La destra non è più così isolata e non suscita più paure ancestrali a livello di pubblica opinione. Evidentemente Macron avrà le sue buone ragioni per un simile redde rationem, così ravvicinato da pensare che fosse già stato messo in preventivo prima delle elezioni europee: a mali estremi, estremi rimedi? Non saprei cosa pensare se non che il Presidente francese stia costituendo una delusione pazzesca a livello di cerchiobottista politica internazionale (tra le telefonate con Putin e le fughe in avanti a supporto di Zelensky), nonché per le proteste sociali che ha innescato in continuazione. In parole povere non sembra capace di governare. Può darsi che questa impressione sia presente anche nel popolo francese e quindi che scatti un comportamento verso la prospettiva Le Pen simile a quello italiano verso Giorgia Meloni: proviamo la Le Pen, tanto…

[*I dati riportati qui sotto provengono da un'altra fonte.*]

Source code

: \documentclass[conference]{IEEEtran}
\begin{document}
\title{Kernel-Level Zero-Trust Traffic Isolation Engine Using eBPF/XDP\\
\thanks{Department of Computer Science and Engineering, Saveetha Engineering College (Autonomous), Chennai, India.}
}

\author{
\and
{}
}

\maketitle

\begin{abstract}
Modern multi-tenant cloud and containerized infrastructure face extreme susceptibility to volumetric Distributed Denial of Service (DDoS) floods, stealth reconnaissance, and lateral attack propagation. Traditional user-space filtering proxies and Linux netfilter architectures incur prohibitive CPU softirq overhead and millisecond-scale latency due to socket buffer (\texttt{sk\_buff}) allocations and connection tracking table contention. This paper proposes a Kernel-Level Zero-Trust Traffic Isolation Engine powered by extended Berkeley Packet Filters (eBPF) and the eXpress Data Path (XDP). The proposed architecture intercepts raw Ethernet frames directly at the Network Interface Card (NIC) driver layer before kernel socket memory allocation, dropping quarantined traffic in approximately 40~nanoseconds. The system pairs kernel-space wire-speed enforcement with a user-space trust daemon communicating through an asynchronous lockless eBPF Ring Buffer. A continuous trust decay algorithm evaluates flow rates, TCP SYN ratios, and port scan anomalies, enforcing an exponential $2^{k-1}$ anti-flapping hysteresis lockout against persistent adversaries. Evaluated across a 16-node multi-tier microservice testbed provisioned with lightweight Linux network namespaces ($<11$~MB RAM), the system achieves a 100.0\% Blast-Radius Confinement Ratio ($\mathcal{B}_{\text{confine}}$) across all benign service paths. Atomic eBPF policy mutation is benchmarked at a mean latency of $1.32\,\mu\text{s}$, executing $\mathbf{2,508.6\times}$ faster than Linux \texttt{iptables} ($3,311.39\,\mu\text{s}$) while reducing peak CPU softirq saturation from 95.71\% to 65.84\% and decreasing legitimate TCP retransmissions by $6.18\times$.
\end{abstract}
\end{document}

Il discorso non riguarda solo i francesi, ma tutti gli europei considerato il ruolo fondamentale della Francia nella Ue. Fatto sta che l’Italia sta facendo scuola: forse Giorgia Meloni non si aspettava un simile risultato della Le Pen (due galline nel pollaio della destra-destra), che rimette in gioco Salvini, storico alleato della Le Pen e che disturba non poco il ruolo di battitore libero in cerca di spazio a cui punta decisamente la nostra premier anche se sono partiti subito i veti incrociati nei suoi confronti da Jean-Claude Juncker, dai socialisti e dai liberali. In Italia i commentatori politici si sono precipitati ad enfatizzare il relativo (3% in più e 630.000 voti in meno) successo elettorale della Meloni, salutandolo come un importante scatto di ruolo dell’Italia in Europa, dimenticando che tra l’altro i voti non si contano, ma si pesano e le bilance europee sono immediatamente partite al ribasso. Cosa dirà Meloni a Macron? I due non si amano, ma si dovranno pur parlare al G7. Salvini sarà il convitato di pietra (ha definito Macron un criminale, un guerrafondaio e un bombarolo) anche se i problemi vanno ben oltre le sparate salviniane.

Mi sono chiesto in questi giorni se sia più di destra la Meloni o la Le Pen: entrambe hanno un passato politico imbarazzante, ma stanno navigando con molta furbizia, anche se personalmente preferisco i padri (Jean Marie e Giorgio: molto più diretti e sinceri) alle figlie. Giorgia, entrando nella fase governista della carriera, ha saputo e dovuto convertirsi, più o meno convintamente e linearmente, alla religione più filo-americana che filo-europea.  Marine è ancora nella fase estremista e barricadera e si può permettere il lusso di sparare a zero: Macron, come subordinata al precipitoso ridimensionamento elettorale della scomoda competitor, la vuol portare sul terreno difficile delle responsabilità di governo laddove le promesse stanno in poco posto e i nodi internazionali vengono al pettine.

Concludendo, la scena italiana è occupata (non oso dire ingombrata per non passare da maschilista) da due donne: Meloni e Schlein. Quella europea da due donne: Meloni e Le Pen. Il protagonismo delle donne non mi dispiace, ma lo avrei voluto basato su ben altri presupposti e su aperture politiche più democratiche e progressiste. È vero che quanto si perdona per tanto tempo agli uomini, lo si rinfaccia immediatamente alle donne. Comunque fra i mali al femminile scelgo una via di fuga: spero ancora nella Schlein anche se non l’ho votata.